Problem statement -> Return every line in the entries below where the word "frontend" shows up.

*** Supplied data ***

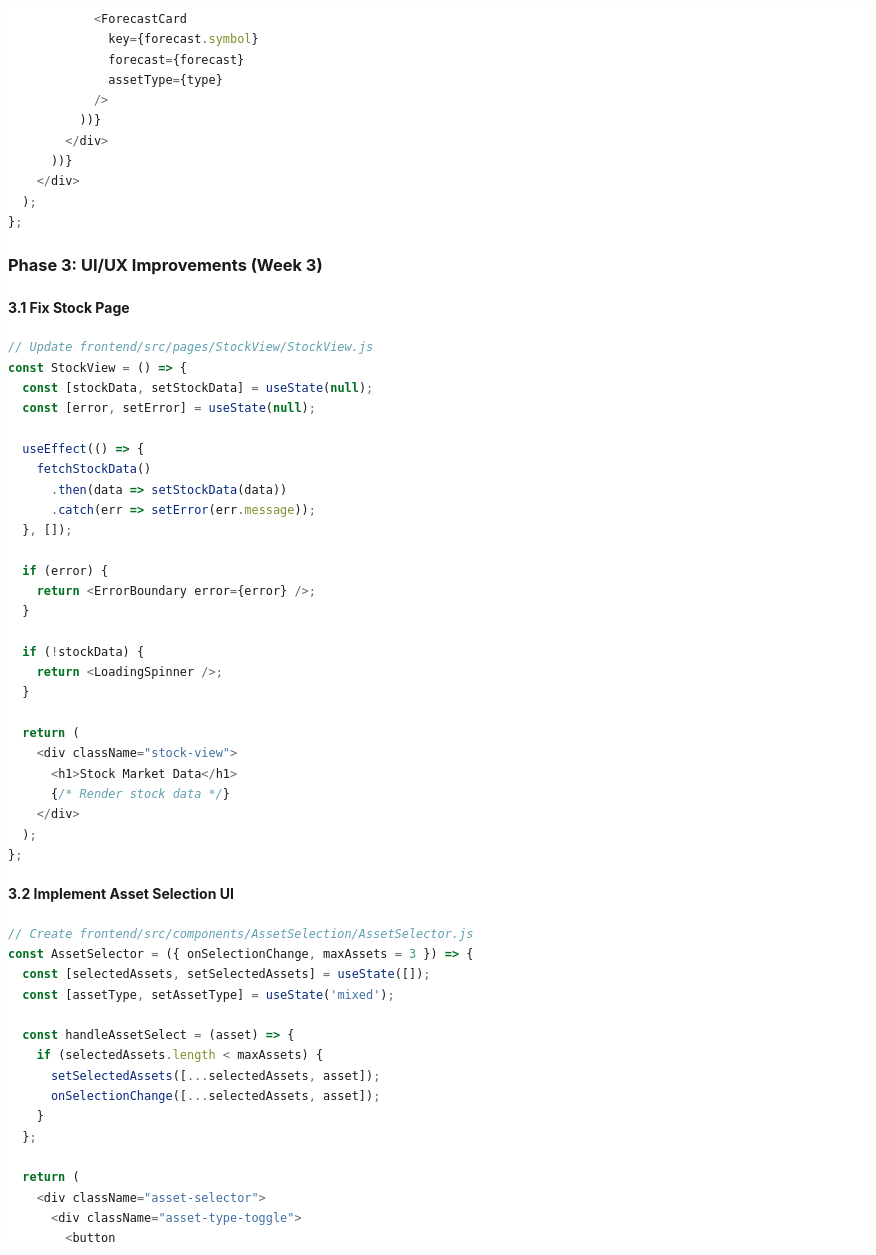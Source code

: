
```javascript
            <ForecastCard 
              key={forecast.symbol}
              forecast={forecast}
              assetType={type}
            />
          ))}
        </div>
      ))}
    </div>
  );
};
```

### Phase 3: UI/UX Improvements (Week 3)

#### 3.1 Fix Stock Page
```javascript
// Update frontend/src/pages/StockView/StockView.js
const StockView = () => {
  const [stockData, setStockData] = useState(null);
  const [error, setError] = useState(null);
  
  useEffect(() => {
    fetchStockData()
      .then(data => setStockData(data))
      .catch(err => setError(err.message));
  }, []);
  
  if (error) {
    return <ErrorBoundary error={error} />;
  }
  
  if (!stockData) {
    return <LoadingSpinner />;
  }
  
  return (
    <div className="stock-view">
      <h1>Stock Market Data</h1>
      {/* Render stock data */}
    </div>
  );
};
```

#### 3.2 Implement Asset Selection UI
```javascript
// Create frontend/src/components/AssetSelection/AssetSelector.js
const AssetSelector = ({ onSelectionChange, maxAssets = 3 }) => {
  const [selectedAssets, setSelectedAssets] = useState([]);
  const [assetType, setAssetType] = useState('mixed');
  
  const handleAssetSelect = (asset) => {
    if (selectedAssets.length < maxAssets) {
      setSelectedAssets([...selectedAssets, asset]);
      onSelectionChange([...selectedAssets, asset]);
    }
  };
  
  return (
    <div className="asset-selector">
      <div className="asset-type-toggle">
        <button 
```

*** End of Supplied data ***

Task response ->
// Update frontend/src/pages/StockView/StockView.js
// Create frontend/src/components/AssetSelection/AssetSelector.js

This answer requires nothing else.